ITT Exelis’ Night Vision Business Seeks New Customers
Recent deals to supply night vision goggles to the Indian and Italian militaries have given executives at ITT Exelis reason for optimism at a time of declining U.S. Defense Department orders.
Like other major Pentagon contractors, Exelis is looking to substantially expand its international sales to offset cutbacks in U.S. military spending. Company officials said the demand for night vision technology around the world is growing. But Exelis’ future business also depends on changes to export policies that are intended to boost American arms manufacturers’ overseas sales.
The United States remains the world’s largest buyer of military equipment, but sales of night vision equipment are picking up in Europe and the Middle East, said David Smith, ITT Exelis vice president for night vision business development, based in Roanoke, Va.
The company announced this month that it received a contract from Selex ES to manufacture several hundred i-Aware night vision goggles for the Italian army. Unlike conventional goggles, these connect the soldier to the tactical network. Users can receive and share video and still imagery.
Last year, Exelis formed ajoint venture with one of India’s largest military suppliers, Tata Advanced Systems Ltd., of Mumbai, to produce up to a half-million night vision goggles for that nation’s army.
That venture is “making slow and steady progress,” Smith said in a recent interview. “Everything in India [government procurement] is slow. When a solicitation comes out, you have to temper your expectations.”
The company anticipates that the deal with Selex will lead to bigger sales to the Italian and other governments, particularly in Europe, that are downsizing their armies but also are seeking to equip soldiers with more advanced equipment. The “network capable” goggle is an example of a piece of gear that allows a soldier to do multiple jobs, Smith said. “This is a trend worldwide,” he said. “Governments are emphasizing the need to be able to continue to meet their mission with fewer people. … They are looking for technology that allows a small force to do more.”

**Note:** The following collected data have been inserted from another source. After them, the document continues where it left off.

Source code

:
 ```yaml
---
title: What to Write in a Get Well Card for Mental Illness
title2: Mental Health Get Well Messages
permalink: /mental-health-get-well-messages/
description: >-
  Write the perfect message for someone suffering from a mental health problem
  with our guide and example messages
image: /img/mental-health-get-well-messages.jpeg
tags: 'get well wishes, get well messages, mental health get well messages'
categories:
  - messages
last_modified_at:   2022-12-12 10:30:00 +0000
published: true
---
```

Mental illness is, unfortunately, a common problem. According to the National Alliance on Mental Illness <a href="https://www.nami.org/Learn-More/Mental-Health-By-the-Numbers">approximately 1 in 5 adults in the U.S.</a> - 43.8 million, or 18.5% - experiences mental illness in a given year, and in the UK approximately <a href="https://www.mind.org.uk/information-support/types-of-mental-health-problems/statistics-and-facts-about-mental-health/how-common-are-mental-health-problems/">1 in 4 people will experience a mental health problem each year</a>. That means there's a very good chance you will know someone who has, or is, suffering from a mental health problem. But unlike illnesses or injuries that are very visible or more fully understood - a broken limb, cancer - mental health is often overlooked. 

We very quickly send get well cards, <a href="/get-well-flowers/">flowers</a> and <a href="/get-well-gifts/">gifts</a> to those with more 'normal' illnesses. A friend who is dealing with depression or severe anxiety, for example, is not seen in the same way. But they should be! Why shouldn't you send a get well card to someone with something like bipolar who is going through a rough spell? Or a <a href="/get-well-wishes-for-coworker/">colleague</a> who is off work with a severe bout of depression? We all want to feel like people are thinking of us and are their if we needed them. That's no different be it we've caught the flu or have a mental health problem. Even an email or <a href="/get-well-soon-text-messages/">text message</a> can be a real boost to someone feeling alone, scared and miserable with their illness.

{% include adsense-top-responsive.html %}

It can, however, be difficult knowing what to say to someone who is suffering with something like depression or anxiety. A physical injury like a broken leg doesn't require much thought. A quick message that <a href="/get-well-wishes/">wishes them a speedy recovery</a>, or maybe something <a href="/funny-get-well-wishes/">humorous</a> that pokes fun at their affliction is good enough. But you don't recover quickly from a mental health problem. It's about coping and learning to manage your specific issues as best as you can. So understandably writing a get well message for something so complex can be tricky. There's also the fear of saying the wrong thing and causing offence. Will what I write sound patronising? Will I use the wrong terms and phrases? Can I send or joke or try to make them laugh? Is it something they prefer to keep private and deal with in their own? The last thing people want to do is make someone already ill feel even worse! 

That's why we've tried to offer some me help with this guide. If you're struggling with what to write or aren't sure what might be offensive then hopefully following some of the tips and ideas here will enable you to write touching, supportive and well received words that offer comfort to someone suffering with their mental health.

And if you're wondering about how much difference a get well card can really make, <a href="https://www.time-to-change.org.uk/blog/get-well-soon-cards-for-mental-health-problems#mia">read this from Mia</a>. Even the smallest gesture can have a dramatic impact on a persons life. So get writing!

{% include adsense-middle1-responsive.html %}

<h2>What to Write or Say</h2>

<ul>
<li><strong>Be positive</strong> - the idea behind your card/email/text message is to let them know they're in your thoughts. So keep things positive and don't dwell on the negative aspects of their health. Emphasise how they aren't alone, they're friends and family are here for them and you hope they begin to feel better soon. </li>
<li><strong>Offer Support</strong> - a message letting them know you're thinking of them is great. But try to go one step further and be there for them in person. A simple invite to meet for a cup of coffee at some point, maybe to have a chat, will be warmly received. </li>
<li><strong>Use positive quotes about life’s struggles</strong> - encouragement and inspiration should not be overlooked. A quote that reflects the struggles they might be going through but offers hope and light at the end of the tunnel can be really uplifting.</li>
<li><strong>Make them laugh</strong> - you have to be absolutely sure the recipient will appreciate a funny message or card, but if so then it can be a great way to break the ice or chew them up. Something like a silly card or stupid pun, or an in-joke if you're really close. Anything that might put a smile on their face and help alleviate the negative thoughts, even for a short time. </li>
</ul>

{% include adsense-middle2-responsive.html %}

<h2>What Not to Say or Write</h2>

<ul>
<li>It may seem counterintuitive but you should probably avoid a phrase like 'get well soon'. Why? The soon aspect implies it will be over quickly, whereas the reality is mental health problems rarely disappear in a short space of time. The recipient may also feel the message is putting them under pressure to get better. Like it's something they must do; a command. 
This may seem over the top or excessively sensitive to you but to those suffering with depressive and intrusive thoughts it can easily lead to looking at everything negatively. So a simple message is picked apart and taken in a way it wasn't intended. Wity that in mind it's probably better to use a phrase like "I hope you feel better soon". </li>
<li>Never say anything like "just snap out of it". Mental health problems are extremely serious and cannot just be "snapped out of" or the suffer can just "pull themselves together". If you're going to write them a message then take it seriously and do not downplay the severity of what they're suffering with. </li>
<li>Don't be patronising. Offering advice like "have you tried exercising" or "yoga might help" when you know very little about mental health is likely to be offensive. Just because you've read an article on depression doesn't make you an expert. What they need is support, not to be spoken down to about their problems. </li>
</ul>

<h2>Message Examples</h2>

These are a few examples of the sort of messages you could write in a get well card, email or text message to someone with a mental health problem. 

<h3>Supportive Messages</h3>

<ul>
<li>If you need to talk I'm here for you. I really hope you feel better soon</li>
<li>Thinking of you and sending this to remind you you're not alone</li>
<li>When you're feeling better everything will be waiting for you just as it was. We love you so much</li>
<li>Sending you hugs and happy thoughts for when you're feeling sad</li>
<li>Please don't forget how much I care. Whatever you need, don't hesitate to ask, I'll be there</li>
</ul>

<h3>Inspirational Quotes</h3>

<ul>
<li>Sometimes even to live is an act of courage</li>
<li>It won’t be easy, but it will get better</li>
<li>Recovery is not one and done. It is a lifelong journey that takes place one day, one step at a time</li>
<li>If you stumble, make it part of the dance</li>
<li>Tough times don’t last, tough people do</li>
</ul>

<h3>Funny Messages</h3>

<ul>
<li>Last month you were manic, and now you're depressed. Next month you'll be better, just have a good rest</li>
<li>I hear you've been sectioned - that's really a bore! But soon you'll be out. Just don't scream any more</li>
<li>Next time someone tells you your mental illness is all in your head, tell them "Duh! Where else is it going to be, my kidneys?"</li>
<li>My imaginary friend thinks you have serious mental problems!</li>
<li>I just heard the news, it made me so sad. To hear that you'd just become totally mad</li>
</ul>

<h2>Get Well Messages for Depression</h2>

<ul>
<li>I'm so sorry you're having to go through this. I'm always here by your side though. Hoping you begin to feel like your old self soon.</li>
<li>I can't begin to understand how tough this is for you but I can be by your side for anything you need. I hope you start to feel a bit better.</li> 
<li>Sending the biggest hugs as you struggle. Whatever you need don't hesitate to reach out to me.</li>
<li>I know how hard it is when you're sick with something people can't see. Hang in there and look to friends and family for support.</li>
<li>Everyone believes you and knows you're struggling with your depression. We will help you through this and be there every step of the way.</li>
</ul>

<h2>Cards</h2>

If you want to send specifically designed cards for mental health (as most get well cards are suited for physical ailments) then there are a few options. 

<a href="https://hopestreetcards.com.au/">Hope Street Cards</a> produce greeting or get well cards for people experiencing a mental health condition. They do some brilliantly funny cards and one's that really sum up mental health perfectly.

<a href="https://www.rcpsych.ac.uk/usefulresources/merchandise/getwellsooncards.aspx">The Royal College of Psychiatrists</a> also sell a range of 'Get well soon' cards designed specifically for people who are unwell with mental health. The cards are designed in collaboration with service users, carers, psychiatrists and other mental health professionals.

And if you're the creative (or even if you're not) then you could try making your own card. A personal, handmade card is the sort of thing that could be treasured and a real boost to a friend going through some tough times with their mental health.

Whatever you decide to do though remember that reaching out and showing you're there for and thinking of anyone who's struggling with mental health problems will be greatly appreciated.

To compete internationally in the night vision market, however, Exelis needs U.S. government help. Exports of advanced military technology are highly controlled under the International Traffic in Army Regulations (ITAR) law. Some countries, when given the choice, prefer to buy equipment outside the ITAR regime, which imposes tight restrictions on access and transfer of technology. “We are seeing a lot of [potential buyers] in the international community saying that they don't like being told what they can receive, what level of technology they can buy,” Smith said. “They are increasingly investing in technologies that are not ITAR restricted,” he said. “We want a level competitive playing field.”
The Obama administration has spearheaded sweeping reforms to the export control regime. But when it comes to sensitive technologies such as night vision, products with the highest levels of performance are not exportable.
“The Defense Department is working with industry to smartly review export policies,” Smith said.
Exelis’ biggest customer for night vision systems, the U.S. Army, has dramatically slowed purchases of goggles in recent years as a result of troop drawdowns in Iraq and Afghanistan. Over the past 18 months, the company downsized its workforce in Roanoke by several hundred employees, although it has sought to preserve experienced engineers who will be needed to develop and build the next generation of goggles for the U.S. military.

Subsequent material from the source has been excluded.